« Je suis partisan d'aller le plus tôt possible en production, y compris à blanc », lance Stéphane Boulanger, le directeur des systèmes d'information et des opérations de PMU. Dans les locaux du premier opérateur hippique d'Europe, dans le 15ème arrondissement de Paris, les réunions s'enchaînent en ce jeudi 29 juin. Une journée clef pour les 250 collaborateurs de l'entreprise en charge des projets de transformation IT. Chaque trimestre, 25 équipes agiles chargées de mettre en oeuvre le futur de l'opérateur, des équipes organisées en deux branches distinctes appelées trains, se réunissent pour synchroniser et prioriser leurs efforts. Au sein de la méthode Safe, c'est ce qu'on appelle le PI Planning, qui se déroule sur deux jours et va rythmer la vie des équipes pour le trimestre qui vient. Un trimestre lui-même séquencé en six sprints.
L'équipe en charge du futur moteur de prise de paris est mise sur le grill par le DSI et le RTE, le Release Train Engineer, chargé des livraisons en production et de la gestion des risques. « Là, on a l'impression qu'on va réaliser beaucoup de choses, mais que ce n'est qu'à la fin qu'on verra où on atterrit réellement », pointe Ludovic Mainfroid, le RTE du train dit PPO (pour prises de paris et opérations), poussant l'équipe à définir des jalons intermédiaires. D'autant que le sujet est central pour une société qui génère 90% de son activité avec les courses hippiques.
Ludovic Mainfroid (en polo gris), le TRE du train PPO, discute des objectifs que s'est fixée l'équipe en charge du moteur de prise de paris. Objectif : la pousser à fixer des jalons intermédiaires dans le courant du trimestre. (Photo : R.F.)
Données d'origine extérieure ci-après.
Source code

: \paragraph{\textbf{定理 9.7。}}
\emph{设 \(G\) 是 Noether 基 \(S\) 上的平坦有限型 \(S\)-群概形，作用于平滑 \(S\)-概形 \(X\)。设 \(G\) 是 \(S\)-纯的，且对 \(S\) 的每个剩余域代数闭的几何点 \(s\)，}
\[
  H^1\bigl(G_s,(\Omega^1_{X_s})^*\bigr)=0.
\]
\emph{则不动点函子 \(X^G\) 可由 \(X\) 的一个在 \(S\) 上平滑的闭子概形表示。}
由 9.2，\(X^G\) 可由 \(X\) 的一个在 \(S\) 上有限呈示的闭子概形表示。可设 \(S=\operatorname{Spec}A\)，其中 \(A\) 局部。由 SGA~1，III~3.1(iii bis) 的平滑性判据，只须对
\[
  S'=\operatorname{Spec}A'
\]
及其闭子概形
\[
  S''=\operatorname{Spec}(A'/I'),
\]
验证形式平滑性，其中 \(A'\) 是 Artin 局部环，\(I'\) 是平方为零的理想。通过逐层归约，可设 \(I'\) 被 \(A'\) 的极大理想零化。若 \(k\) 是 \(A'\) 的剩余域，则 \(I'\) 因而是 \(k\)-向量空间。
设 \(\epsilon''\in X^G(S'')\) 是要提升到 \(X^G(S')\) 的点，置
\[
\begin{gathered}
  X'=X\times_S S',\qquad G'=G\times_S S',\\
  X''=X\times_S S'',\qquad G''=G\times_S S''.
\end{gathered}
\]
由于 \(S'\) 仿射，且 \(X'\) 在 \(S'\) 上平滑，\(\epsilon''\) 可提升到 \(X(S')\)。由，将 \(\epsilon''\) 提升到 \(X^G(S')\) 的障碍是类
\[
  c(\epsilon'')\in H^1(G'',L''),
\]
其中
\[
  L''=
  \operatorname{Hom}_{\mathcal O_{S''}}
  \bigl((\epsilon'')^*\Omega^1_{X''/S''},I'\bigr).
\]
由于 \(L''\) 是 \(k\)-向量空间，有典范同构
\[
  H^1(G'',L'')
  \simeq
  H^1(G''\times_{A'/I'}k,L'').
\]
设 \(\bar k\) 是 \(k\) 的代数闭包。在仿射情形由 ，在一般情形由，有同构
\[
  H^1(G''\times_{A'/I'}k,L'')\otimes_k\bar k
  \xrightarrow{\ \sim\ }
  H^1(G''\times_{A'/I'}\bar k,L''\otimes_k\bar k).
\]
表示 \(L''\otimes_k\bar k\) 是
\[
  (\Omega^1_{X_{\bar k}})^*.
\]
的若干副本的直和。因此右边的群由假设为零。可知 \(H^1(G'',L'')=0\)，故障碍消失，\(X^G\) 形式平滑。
En concertation avec la direction métier correspondante, représentée par Alexandra Efé, la directrice de la transformation commerciale, Stéphane Boulanger donne une note de priorité sur 10 aux différents objectifs que vient de présenter l'équipe. « Celui-là, c'est coeur business donc c'est 10. On a hâte de voir les prochaines démos ! », tranche le DSI avant de rejoindre l'équipe en charge de Kiwi, le terminal de prise de paris actuellement déployé dans les points de vente, puis celle en train de développer Mango, le futur modèle de bornes dont les premiers exemplaires seront en production fin août. Si ce galop d'essai est concluant, ce sont 10 000 à 15 000 bornes Mango qui seront, à terme, mises en service.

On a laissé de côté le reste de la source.